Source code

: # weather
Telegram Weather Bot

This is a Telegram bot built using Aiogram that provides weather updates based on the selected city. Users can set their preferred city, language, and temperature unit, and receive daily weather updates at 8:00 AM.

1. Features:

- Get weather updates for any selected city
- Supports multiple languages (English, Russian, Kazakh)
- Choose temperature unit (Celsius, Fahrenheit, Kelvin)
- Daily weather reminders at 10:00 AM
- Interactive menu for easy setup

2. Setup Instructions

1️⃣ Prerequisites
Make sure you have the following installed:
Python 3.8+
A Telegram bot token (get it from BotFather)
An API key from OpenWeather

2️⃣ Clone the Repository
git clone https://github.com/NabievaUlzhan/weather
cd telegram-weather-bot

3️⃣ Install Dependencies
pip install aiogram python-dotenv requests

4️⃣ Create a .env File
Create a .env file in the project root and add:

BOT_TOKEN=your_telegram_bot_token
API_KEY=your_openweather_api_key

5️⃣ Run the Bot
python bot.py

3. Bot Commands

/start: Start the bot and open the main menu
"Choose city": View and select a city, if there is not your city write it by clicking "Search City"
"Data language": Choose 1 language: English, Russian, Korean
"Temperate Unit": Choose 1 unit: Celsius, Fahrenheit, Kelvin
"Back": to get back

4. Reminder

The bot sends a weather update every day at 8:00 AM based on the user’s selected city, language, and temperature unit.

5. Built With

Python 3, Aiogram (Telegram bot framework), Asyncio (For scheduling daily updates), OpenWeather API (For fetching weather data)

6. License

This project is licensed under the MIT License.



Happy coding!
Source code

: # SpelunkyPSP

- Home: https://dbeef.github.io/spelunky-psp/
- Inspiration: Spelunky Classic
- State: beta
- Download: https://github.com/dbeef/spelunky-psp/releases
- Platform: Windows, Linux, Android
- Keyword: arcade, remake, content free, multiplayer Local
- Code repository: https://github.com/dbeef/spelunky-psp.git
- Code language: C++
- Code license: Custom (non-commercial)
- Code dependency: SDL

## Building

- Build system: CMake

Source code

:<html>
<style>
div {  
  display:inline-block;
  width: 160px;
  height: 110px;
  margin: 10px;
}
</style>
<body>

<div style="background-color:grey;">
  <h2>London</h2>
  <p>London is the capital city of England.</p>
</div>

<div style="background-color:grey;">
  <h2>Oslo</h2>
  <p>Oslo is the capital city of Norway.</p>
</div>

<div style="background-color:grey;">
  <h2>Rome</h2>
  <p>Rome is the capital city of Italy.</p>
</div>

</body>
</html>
######
■ **PROBLEM TO SOLVE**: What is needed is an exact reproduction of the data.

■ **WRITTEN ANSWER**:
Source code

: # weather
Telegram Weather Bot

This is a Telegram bot built using Aiogram that provides weather updates based on the selected city. Users can set their preferred city, language, and temperature unit, and receive daily weather updates at 8:00 AM.

1. Features:

- Get weather updates for any selected city
- Supports multiple languages (English, Russian, Kazakh)
- Choose temperature unit (Celsius, Fahrenheit, Kelvin)
- Daily weather reminders at 10:00 AM
- Interactive menu for easy setup

2. Setup Instructions

1️⃣ Prerequisites
Make sure you have the following installed:
Python 3.8+
A Telegram bot token (get it from BotFather)
An API key from OpenWeather

2️⃣ Clone the Repository
git clone https://github.com/NabievaUlzhan/weather
cd telegram-weather-bot

3️⃣ Install Dependencies
pip install aiogram python-dotenv requests

4️⃣ Create a .env File
Create a .env file in the project root and add:

BOT_TOKEN=your_telegram_bot_token
API_KEY=your_openweather_api_key

5️⃣ Run the Bot
python bot.py

3. Bot Commands

/start: Start the bot and open the main menu
"Choose city": View and select a city, if there is not your city write it by clicking "Search City"
"Data language": Choose 1 language: English, Russian, Korean
"Temperate Unit": Choose 1 unit: Celsius, Fahrenheit, Kelvin
"Back": to get back

4. Reminder

The bot sends a weather update every day at 8:00 AM based on the user’s selected city, language, and temperature unit.

5. Built With

Python 3, Aiogram (Telegram bot framework), Asyncio (For scheduling daily updates), OpenWeather API (For fetching weather data)

6. License

This project is licensed under the MIT License.



Happy coding!
Source code

: # SpelunkyPSP

- Home: https://dbeef.github.io/spelunky-psp/
- Inspiration: Spelunky Classic
- State: beta
- Download: https://github.com/dbeef/spelunky-psp/releases
- Platform: Windows, Linux, Android
- Keyword: arcade, remake, content free, multiplayer Local
- Code repository: https://github.com/dbeef/spelunky-psp.git
- Code language: C++
- Code license: Custom (non-commercial)
- Code dependency: SDL

## Building

- Build system: CMake

Source code

:<html>
<style>
div {  
  display:inline-block;
  width: 160px;
  height: 110px;
  margin: 10px;
}
</style>
<body>

<div style="background-color:grey;">
  <h2>London</h2>
  <p>London is the capital city of England.</p>
</div>

<div style="background-color:grey;">
  <h2>Oslo</h2>
  <p>Oslo is the capital city of Norway.</p>
</div>

<div style="background-color:grey;">
  <h2>Rome</h2>
  <p>Rome is the capital city of Italy.</p>
</div>

</body>
</html>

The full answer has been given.